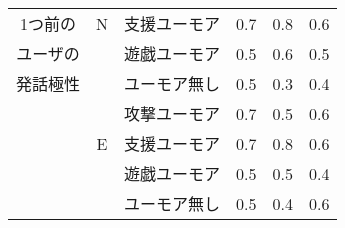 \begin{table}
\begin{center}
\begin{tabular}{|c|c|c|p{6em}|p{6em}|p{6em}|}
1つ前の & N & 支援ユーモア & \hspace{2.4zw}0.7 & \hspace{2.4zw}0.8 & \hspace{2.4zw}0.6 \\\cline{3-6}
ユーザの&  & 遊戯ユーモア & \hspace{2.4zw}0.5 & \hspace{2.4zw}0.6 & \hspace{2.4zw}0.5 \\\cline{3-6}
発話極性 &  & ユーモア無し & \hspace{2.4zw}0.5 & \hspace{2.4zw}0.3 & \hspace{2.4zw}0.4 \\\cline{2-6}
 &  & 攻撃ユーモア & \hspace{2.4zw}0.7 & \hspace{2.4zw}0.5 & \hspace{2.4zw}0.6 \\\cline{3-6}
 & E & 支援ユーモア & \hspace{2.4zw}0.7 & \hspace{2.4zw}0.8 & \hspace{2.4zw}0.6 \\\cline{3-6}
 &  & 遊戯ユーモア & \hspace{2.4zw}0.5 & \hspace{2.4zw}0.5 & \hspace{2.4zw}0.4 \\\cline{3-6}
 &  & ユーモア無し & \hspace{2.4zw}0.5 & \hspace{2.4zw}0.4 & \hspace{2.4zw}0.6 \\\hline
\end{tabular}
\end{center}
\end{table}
:::
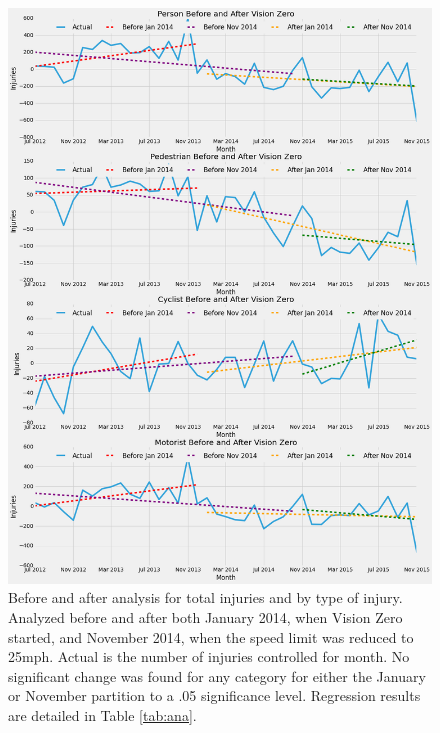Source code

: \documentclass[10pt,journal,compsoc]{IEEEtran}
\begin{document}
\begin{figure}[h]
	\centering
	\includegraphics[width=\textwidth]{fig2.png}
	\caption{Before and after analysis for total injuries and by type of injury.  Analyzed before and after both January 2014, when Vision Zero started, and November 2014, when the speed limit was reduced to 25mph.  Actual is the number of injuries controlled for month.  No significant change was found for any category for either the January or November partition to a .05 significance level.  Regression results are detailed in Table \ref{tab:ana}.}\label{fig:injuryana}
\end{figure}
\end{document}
:::
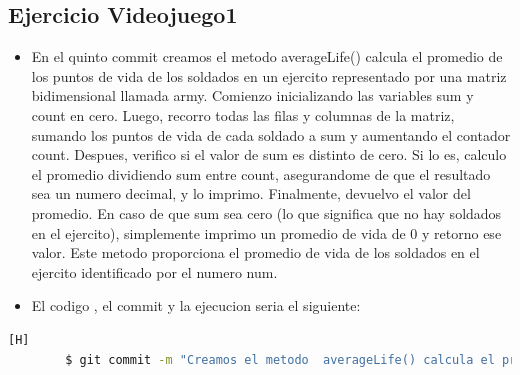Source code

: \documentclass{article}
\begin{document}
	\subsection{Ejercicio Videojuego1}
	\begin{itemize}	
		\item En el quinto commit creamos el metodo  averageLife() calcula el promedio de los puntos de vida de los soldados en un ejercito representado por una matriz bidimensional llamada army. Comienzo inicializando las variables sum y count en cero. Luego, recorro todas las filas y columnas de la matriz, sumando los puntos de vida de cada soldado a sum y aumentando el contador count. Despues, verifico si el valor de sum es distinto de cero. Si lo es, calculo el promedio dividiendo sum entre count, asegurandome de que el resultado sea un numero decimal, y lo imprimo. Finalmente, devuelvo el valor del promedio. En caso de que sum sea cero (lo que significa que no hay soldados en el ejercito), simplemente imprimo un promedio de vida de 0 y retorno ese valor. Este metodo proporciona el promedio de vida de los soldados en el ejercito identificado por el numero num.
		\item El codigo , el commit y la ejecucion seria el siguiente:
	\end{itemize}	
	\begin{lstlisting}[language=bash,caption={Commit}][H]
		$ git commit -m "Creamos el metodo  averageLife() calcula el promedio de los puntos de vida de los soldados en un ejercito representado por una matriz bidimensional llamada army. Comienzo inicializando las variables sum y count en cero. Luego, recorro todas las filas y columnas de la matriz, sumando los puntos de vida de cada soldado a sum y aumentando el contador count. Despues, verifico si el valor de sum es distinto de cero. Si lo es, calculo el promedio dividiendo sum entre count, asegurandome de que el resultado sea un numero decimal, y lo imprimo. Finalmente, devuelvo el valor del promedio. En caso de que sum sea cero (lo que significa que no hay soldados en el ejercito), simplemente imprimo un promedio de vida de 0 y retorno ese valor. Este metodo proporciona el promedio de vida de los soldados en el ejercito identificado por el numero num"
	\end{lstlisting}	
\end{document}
:::
### [Exercise requirements]
Lines in the entries above that hold "ユーモア無し" should be counted; give only that count.

### [Solution for this problem]
2